Elsa pleurait, pleurait. Elle pleurait de rage, de colère, de chagrin et de culpabilité... Elle l’avait pensé ! Elle s’en voulait de l’avoir pensé ! Elle avait prié "pourvu que ce ne soit pas Richie, pourvu que ce ne soit pas Richie !" Richie était sauf et Cris avait succombé. Elle s’en voulait. Un léger bruit derrière elle la fit sursauter. Il était là. Il la regardait, malheureux. Malheureux d’avoir survécu, d’avoir perdu un ami, malheureux de la voir pleurer... La vérité s’imposa d’elle-même. Elle aimait Richie. Elle l’aimait de tout son cœur, et il devenait ridicule de renier cet amour, de perdre du temps ; la vie est si courte... Celle de Cris venait d’être anéantie en pleine force, et avec disparaissaient ses rêves et ses projets.
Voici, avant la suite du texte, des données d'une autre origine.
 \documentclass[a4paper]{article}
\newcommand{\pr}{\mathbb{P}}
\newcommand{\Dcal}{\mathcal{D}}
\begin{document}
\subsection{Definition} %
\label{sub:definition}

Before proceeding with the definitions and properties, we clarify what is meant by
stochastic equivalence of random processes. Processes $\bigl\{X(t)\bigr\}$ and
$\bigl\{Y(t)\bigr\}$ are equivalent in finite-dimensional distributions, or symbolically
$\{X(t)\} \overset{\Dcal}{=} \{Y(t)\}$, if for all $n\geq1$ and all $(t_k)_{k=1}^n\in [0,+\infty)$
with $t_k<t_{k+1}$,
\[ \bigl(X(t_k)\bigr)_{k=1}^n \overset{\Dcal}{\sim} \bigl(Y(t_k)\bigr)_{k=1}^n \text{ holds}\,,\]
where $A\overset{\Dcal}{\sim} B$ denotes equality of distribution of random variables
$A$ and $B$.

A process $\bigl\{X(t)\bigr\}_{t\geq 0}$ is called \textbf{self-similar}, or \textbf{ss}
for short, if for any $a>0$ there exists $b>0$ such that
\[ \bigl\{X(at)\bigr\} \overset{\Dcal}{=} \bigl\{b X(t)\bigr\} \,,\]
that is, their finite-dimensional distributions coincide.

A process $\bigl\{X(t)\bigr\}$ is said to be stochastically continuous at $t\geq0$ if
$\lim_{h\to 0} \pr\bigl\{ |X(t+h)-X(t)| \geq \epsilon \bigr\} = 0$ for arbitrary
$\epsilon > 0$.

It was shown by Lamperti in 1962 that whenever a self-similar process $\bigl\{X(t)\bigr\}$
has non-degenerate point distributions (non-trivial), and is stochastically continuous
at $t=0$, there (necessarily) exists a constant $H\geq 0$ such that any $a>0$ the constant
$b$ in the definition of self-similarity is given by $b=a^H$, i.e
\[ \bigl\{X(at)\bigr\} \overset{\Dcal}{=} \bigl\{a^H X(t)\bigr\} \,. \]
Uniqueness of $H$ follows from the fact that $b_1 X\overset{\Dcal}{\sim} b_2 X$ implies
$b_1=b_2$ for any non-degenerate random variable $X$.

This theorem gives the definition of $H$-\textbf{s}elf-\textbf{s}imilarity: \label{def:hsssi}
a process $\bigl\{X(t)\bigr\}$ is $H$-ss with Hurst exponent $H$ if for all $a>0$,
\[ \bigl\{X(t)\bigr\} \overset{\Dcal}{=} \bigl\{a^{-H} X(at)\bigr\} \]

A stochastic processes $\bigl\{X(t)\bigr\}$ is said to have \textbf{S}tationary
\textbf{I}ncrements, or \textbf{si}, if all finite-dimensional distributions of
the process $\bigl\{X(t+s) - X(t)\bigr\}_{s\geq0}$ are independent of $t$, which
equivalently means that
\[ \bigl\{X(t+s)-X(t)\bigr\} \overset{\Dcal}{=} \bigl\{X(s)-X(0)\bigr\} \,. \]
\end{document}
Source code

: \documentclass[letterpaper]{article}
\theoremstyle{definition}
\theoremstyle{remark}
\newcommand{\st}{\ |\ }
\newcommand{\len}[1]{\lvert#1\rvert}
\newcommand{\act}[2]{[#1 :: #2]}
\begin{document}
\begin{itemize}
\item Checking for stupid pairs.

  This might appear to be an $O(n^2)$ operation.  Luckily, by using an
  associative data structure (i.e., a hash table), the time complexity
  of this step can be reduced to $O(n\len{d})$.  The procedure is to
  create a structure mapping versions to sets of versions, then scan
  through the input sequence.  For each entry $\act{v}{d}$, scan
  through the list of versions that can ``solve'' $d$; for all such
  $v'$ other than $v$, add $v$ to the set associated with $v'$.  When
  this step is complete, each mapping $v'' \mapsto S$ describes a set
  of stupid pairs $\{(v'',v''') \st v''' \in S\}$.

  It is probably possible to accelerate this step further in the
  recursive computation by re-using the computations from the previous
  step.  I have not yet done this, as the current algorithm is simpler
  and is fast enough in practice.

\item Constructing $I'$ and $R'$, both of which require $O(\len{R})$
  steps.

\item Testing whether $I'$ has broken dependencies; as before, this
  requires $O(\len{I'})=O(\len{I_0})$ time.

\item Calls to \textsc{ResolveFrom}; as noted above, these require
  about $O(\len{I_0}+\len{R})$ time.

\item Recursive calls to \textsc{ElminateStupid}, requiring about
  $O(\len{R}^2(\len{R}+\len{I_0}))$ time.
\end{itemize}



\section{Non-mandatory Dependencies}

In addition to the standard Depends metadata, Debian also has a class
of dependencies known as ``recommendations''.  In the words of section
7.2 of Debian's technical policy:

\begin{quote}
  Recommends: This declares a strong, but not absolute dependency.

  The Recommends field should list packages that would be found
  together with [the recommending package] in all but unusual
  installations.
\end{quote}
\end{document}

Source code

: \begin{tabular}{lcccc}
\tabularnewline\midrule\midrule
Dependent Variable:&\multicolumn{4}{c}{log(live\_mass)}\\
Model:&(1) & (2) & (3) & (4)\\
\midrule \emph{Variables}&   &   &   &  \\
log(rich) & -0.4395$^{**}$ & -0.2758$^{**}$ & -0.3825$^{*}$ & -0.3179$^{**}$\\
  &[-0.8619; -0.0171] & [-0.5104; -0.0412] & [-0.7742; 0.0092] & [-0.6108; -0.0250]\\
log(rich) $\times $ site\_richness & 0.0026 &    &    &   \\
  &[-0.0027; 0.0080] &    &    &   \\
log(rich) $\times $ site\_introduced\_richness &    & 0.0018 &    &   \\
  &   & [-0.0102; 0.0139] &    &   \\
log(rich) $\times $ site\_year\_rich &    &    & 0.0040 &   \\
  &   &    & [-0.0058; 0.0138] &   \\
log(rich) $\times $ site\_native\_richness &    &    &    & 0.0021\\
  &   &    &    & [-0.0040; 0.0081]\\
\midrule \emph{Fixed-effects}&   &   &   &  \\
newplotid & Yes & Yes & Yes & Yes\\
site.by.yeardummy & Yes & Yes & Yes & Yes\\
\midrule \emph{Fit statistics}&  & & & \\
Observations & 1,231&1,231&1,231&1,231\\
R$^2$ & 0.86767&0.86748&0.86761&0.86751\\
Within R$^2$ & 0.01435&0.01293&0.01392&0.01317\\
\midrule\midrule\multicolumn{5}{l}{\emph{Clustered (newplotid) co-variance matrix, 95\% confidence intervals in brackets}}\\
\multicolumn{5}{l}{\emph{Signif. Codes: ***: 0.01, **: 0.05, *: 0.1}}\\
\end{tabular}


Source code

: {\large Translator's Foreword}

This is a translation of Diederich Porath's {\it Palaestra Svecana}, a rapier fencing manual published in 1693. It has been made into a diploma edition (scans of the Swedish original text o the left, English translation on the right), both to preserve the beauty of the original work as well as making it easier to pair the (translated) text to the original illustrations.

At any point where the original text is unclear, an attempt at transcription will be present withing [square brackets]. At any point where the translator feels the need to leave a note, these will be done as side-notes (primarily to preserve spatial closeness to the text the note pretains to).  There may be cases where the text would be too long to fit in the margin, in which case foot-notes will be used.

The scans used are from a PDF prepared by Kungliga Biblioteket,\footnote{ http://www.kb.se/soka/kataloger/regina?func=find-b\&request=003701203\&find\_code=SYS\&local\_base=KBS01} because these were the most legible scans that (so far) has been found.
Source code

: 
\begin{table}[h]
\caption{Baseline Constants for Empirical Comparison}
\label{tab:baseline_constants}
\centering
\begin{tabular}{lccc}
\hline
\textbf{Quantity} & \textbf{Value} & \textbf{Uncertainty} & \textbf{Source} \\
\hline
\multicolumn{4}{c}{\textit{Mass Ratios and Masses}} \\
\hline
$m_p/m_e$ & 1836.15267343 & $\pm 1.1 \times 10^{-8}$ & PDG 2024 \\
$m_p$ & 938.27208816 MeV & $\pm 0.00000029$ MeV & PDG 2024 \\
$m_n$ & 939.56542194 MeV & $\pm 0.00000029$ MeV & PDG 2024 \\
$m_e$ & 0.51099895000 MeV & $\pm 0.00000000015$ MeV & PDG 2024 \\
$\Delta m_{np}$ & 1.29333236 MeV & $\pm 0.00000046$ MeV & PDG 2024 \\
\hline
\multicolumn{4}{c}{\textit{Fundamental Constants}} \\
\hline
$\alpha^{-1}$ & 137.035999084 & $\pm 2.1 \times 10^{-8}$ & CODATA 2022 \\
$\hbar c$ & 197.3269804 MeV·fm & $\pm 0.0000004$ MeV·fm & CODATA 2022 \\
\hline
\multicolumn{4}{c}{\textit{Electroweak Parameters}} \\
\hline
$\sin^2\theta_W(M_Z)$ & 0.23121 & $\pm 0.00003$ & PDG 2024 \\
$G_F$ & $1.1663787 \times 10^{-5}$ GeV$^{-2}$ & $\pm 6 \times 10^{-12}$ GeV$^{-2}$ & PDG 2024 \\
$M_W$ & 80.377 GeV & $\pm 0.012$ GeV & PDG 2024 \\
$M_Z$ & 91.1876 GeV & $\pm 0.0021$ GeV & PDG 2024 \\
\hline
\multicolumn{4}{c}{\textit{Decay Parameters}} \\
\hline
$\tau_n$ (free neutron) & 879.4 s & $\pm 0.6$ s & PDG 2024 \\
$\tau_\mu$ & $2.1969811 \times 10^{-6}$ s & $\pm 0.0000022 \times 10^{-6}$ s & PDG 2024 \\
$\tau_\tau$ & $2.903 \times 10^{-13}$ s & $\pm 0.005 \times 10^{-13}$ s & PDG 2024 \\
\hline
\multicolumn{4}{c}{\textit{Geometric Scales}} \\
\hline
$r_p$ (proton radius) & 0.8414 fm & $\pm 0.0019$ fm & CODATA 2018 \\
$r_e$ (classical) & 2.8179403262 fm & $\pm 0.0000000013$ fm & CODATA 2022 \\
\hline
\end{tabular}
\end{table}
Cris le secret, qui aimait une femme ! Richie avait le cœur serré devant les larmes d’Elsa. Ils ne devaient plus perdre de temps. Elle l’aimait, il le sentait. Il n’en avait jamais douté. Cela ne pouvait plus continuer ainsi. Il s’approcha, l’enlaça et l’embrassa avec une grande douceur. Elle le regarda. Elle avait tellement rêvé de ce geste. Elle murmura ;
- Richie...
- Chut ! lui intima-t-il un doigt sur la bouche, avant de l’embrasser à nouveau. De nouvelles larmes envahirent les joues de la jeune femme.
- Pardon, dit-elle, se sentant coupable du temps perdu.
- Ne t’excuse pas ! Surtout pas !
Elle noua ses bras autour de son cou, et chuchota à son oreille ;
- Je t’aime !
Et malgré la douleur de l’instant, Richie sentit son cœur se réchauffer.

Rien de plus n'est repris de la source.